If the Flow Subprocess returns False Then
// Nothing to deliver, but we succeeded in reaching the target activity - move the current activity.
Apply the Terminate Descendent Attempts Process to the common ancestor
Apply the End Attempt Process to the common ancestor
Set the Current Activity to the target activity
Exit Choice Sequencing Request Process (Delivery Request: n/a; Exception: SB.2.9-9)
// Nothing to deliver.
Else
Exit Choice Sequencing Request Process (Delivery Request: for the activity identified by the Flow Subprocess; Exception: n/a)
End If
It looks like this means that if the target activity resolves to a cluster activity but the Flow Subprocess can not find any available descendent leaf activity, the Current Activity is still modified and the sequencing request "succeeds" despite returning an exception.

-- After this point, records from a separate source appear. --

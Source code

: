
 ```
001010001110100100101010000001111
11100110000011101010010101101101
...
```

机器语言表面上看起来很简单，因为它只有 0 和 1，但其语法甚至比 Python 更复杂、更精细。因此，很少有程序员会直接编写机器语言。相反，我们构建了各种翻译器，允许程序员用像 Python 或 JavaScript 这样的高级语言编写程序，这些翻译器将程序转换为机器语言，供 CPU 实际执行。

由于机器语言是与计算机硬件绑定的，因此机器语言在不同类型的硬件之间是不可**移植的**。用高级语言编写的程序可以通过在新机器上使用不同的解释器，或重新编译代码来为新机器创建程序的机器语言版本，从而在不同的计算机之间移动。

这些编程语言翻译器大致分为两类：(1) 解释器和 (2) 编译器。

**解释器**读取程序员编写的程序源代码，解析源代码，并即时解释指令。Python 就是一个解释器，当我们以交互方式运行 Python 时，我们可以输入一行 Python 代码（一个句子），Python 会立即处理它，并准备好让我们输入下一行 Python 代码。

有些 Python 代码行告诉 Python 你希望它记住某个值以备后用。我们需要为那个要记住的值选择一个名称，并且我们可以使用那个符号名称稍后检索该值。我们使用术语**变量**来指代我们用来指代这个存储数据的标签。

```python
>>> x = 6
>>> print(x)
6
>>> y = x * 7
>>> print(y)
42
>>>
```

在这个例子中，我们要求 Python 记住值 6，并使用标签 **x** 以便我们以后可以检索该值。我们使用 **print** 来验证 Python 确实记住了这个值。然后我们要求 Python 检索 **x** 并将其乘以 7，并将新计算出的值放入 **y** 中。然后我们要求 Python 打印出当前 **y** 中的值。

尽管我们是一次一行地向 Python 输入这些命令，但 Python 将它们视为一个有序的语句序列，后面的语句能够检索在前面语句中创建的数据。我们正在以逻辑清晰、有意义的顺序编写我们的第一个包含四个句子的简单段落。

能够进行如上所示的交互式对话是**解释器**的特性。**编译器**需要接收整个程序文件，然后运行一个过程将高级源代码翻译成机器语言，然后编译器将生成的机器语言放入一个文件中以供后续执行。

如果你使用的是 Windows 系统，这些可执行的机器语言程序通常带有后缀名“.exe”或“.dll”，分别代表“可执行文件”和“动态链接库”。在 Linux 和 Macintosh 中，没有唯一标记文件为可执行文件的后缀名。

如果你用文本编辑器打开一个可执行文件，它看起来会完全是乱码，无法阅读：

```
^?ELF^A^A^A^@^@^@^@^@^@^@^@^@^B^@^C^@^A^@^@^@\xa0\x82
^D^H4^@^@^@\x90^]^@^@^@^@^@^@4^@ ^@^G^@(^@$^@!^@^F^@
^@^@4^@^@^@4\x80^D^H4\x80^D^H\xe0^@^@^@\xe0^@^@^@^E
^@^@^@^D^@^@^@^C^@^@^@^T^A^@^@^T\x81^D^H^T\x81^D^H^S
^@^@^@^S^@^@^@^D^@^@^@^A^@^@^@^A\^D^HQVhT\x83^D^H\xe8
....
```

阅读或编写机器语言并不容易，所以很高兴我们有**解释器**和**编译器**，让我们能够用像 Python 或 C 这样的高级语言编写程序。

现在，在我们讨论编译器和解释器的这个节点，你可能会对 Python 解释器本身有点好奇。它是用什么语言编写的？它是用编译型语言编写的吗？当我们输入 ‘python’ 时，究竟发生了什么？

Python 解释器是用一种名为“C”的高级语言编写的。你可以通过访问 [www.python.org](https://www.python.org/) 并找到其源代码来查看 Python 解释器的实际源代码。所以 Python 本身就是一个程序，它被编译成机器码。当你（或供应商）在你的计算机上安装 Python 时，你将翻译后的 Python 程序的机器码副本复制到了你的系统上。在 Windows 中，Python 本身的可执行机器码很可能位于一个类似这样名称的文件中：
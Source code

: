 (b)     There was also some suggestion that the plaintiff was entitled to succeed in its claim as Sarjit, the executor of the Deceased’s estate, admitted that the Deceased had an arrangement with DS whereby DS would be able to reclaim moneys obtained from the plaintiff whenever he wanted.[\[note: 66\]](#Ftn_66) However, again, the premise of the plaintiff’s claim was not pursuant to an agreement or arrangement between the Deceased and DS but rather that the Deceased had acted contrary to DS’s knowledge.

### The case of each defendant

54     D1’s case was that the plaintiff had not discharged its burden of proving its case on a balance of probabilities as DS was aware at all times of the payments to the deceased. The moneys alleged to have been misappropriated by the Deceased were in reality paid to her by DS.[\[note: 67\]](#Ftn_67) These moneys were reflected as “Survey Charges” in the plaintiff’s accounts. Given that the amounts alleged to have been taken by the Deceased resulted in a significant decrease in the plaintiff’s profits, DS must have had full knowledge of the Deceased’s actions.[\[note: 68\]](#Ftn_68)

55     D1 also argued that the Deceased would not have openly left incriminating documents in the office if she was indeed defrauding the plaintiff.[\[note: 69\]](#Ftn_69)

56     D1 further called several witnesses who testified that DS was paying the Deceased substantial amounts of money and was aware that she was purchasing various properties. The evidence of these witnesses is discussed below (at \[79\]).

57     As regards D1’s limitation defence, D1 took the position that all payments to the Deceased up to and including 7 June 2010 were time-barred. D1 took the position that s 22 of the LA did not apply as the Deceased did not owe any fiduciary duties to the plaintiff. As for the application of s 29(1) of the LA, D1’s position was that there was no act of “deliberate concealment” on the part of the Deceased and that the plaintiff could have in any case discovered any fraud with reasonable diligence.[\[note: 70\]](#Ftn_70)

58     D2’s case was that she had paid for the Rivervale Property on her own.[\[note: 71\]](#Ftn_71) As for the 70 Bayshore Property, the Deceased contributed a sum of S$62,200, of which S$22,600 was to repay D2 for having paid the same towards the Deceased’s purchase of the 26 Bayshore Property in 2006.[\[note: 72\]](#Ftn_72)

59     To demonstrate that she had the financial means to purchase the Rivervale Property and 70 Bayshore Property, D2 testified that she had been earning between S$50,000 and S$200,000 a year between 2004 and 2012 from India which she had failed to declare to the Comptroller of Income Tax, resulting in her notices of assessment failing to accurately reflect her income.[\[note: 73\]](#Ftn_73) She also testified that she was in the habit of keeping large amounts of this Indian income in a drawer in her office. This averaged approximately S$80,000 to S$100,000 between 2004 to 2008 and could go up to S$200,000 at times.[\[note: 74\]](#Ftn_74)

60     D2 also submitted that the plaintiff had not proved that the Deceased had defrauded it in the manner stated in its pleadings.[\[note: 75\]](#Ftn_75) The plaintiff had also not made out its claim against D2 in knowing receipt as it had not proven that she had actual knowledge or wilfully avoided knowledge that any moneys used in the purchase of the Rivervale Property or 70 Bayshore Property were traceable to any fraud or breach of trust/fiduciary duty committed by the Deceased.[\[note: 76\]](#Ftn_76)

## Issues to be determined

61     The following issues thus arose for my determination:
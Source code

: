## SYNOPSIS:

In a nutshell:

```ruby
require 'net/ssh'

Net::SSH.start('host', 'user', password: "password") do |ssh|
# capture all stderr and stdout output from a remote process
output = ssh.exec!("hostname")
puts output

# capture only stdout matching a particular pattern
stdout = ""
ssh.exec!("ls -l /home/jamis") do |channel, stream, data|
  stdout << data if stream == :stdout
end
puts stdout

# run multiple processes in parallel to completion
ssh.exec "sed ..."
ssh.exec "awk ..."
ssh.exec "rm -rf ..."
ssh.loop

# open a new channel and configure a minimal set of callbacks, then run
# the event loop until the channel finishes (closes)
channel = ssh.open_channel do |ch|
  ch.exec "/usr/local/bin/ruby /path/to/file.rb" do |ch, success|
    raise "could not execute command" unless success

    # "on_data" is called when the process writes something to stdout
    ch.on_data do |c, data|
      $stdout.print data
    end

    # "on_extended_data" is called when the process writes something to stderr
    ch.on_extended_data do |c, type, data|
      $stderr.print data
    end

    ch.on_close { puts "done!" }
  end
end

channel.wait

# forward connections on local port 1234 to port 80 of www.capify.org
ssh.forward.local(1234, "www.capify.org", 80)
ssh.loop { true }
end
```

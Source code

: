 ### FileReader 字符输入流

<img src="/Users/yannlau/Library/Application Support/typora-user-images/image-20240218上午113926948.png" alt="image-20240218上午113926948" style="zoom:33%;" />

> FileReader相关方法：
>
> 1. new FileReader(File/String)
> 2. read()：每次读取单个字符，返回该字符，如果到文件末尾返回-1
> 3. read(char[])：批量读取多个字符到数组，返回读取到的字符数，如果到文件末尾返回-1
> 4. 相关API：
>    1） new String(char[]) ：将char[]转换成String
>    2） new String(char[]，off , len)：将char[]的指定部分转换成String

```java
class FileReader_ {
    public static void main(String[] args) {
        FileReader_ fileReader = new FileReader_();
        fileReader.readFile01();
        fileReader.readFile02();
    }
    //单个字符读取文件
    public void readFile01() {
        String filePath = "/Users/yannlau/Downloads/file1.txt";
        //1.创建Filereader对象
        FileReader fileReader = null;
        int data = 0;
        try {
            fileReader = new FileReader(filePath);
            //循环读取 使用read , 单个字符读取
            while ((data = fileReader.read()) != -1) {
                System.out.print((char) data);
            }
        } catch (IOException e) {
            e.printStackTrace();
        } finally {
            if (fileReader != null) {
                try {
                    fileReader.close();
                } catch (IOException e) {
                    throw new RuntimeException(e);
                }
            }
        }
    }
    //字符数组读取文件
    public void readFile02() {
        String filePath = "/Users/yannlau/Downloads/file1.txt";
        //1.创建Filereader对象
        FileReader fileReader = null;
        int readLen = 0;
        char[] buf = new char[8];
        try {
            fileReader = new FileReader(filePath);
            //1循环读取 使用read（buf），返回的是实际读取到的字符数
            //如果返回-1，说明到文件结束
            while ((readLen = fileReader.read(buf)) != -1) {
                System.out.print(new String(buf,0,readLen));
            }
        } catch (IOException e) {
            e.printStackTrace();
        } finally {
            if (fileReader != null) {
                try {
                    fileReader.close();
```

What is the expected behavior for the LMS in this scenario? A cluster activity can't be delivered but this terminates the previous activity. Should the LMS simply deliver a blank page instead of an activity and hope the learner will be available to navigate away to another activity using the navigation controls?
The definition of the Overall Sequencing Process helpfully doesn't specify how an exception is supposed to be handled, but considering that this behavior sets the Current Activity and all successive requests will reference that one instead of the previously active activity, clearly something needs to happen or the LMS will be stuck in an inconsistent state.